Exercise instructions: Show all lines of the entries in which the word "compose" is found.

Exercise inputs:
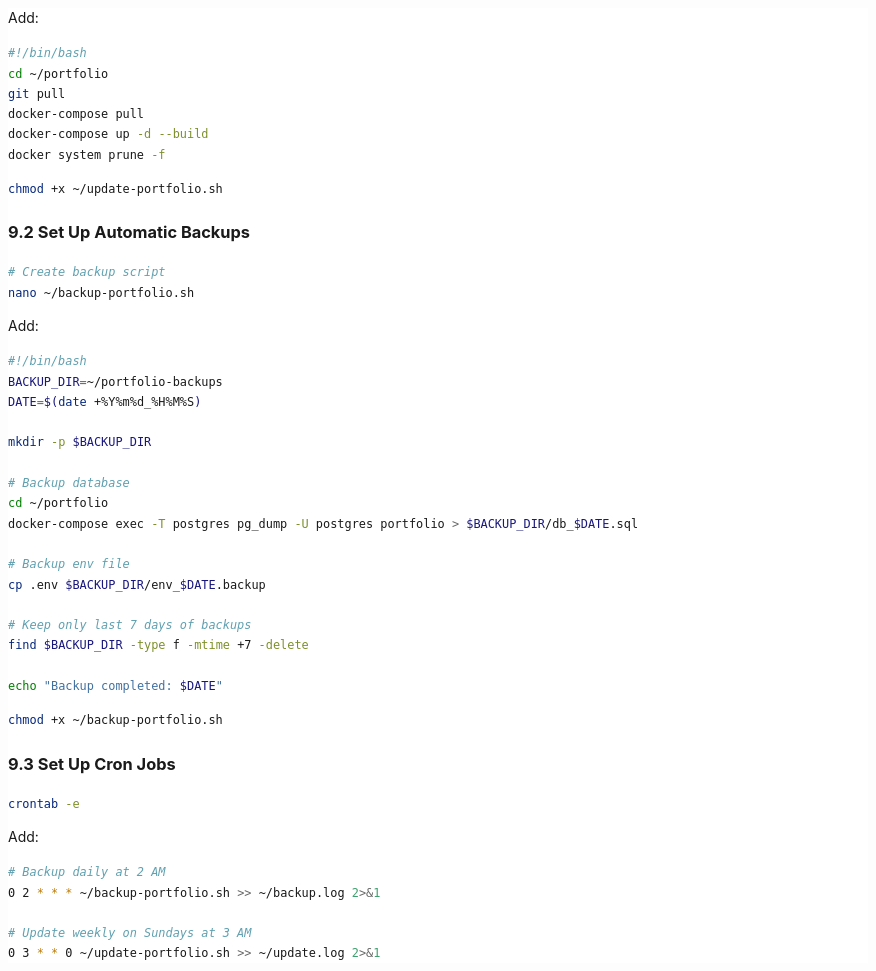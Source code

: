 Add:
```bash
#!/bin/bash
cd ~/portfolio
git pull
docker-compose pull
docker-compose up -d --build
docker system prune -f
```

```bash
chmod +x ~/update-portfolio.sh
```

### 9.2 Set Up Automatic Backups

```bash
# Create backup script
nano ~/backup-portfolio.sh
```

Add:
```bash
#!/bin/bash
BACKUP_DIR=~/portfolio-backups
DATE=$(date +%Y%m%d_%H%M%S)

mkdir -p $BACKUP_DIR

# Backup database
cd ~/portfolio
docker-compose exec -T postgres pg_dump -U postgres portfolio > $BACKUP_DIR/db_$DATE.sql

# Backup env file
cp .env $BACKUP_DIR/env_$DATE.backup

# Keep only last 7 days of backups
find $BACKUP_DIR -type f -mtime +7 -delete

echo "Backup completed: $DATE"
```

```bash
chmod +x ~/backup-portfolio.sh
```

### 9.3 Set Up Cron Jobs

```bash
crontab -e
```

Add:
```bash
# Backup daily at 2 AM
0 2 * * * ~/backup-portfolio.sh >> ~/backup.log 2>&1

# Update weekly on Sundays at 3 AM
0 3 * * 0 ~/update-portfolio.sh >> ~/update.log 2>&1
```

Answer to this task:
docker-compose pull
docker-compose up -d --build
docker-compose exec -T postgres pg_dump -U postgres portfolio > $BACKUP_DIR/db_$DATE.sql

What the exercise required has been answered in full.